I have a question about USM shared malloc arguments.
In my program, I use a USM shared pointer with size 2*N*N:
std::vector<float> A(2 * N * N);
auto A_acc = (Array<float, 2, N, N> *)malloc_shared( sizeof(Array<float, 2, N, N>),
deviceQueue.get_device(), deviceQueue.get_context());
new (A_acc) Array<float, 2, N, N>(A.data());
Inside the kernel I reference the shared memory via A_acc[0][0][i][j] and A_acc[0][1][i][j].
My program works when N is set to values smaller than 24 (like 8, 16 or 24), but it fails at size 32.
May I ask if there is any limitations on using USM pointers inside kernels?

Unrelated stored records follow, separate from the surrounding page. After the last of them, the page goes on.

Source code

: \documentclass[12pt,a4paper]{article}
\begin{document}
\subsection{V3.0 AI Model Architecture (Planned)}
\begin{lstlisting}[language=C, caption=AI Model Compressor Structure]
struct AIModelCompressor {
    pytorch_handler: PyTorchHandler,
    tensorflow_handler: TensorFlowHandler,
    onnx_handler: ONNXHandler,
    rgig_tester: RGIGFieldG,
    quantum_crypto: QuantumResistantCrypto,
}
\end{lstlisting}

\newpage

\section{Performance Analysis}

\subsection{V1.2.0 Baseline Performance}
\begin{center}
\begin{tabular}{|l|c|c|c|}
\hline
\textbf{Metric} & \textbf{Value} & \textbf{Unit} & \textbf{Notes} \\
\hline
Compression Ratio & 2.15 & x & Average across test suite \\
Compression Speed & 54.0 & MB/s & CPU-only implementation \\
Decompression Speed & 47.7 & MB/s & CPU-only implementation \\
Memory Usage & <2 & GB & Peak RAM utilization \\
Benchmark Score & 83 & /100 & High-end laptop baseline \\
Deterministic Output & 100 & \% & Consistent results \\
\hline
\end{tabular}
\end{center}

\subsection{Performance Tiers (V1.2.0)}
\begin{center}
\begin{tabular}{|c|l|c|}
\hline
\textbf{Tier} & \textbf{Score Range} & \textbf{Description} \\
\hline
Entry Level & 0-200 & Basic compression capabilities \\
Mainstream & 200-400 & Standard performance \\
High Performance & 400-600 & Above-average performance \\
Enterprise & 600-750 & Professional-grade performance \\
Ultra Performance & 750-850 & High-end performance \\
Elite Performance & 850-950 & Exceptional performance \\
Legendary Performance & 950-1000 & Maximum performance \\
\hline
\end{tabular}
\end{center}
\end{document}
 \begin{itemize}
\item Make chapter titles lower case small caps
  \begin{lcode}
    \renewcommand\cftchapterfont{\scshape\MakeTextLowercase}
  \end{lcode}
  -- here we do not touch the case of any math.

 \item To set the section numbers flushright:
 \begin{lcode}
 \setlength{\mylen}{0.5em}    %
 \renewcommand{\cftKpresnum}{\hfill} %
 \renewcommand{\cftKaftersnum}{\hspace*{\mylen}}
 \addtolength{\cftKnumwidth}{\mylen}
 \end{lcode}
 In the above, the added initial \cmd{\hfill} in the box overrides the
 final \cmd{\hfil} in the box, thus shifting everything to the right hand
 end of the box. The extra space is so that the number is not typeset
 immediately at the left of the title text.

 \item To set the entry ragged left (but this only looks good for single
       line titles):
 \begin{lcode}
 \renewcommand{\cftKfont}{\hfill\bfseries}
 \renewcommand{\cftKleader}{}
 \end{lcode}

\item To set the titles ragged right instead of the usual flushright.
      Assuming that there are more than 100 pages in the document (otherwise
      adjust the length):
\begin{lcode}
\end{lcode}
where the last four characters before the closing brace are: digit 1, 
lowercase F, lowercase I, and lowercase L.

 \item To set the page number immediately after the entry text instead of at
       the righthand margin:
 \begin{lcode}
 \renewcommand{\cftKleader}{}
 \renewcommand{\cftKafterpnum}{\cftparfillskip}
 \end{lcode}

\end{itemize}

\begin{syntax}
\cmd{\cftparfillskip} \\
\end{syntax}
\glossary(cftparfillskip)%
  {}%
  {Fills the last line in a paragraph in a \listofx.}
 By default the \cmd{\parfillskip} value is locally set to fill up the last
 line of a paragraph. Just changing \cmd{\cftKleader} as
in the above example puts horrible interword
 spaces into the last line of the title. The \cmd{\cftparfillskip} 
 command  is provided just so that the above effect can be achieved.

Can you post the full example or at least a minimum test case showing the problem, which compiler & system you are using, which accelerator are you targeting? Otherwise it is difficult to help. For example I have no idea about what is “Array” and so on.
Thanks for your response. This is how I am defining Array:
template<typename T, int N, int... Rest>
struct Array : std::array<Array<T, Rest...> , N>{
using std::array<Array<T, Rest...> , N>::operator[];
};
template<typename T, int N>
struct Array<T, N> : std::array<T, N>{
using std::array<T, N>::operator[];
};
I am using the CUDA backend on DPC++ where the malloc_shared calls cuda_piextUSMSharedAlloc in the Cuda plugin API and then it makes a call to cuMemAllocManaged.
I see, your Array is multidimensional array defined by using recursively a std::array.
I cannot see any obvious reason for the failure.
Perhaps some alignment constraints?
For N = 32, this requires 8192 bytes, which might hit a bug when using more than one 4K page?
Anyway, it looks related to a specific implementation with a specific back-end. so I suggest you open an issue on GitHub - intel/llvm: Intel staging area for llvm.org contribution. Home for Intel LLVM-based projects. with a complete example which can compile and exhibits the bug at run time so they can directly try the code.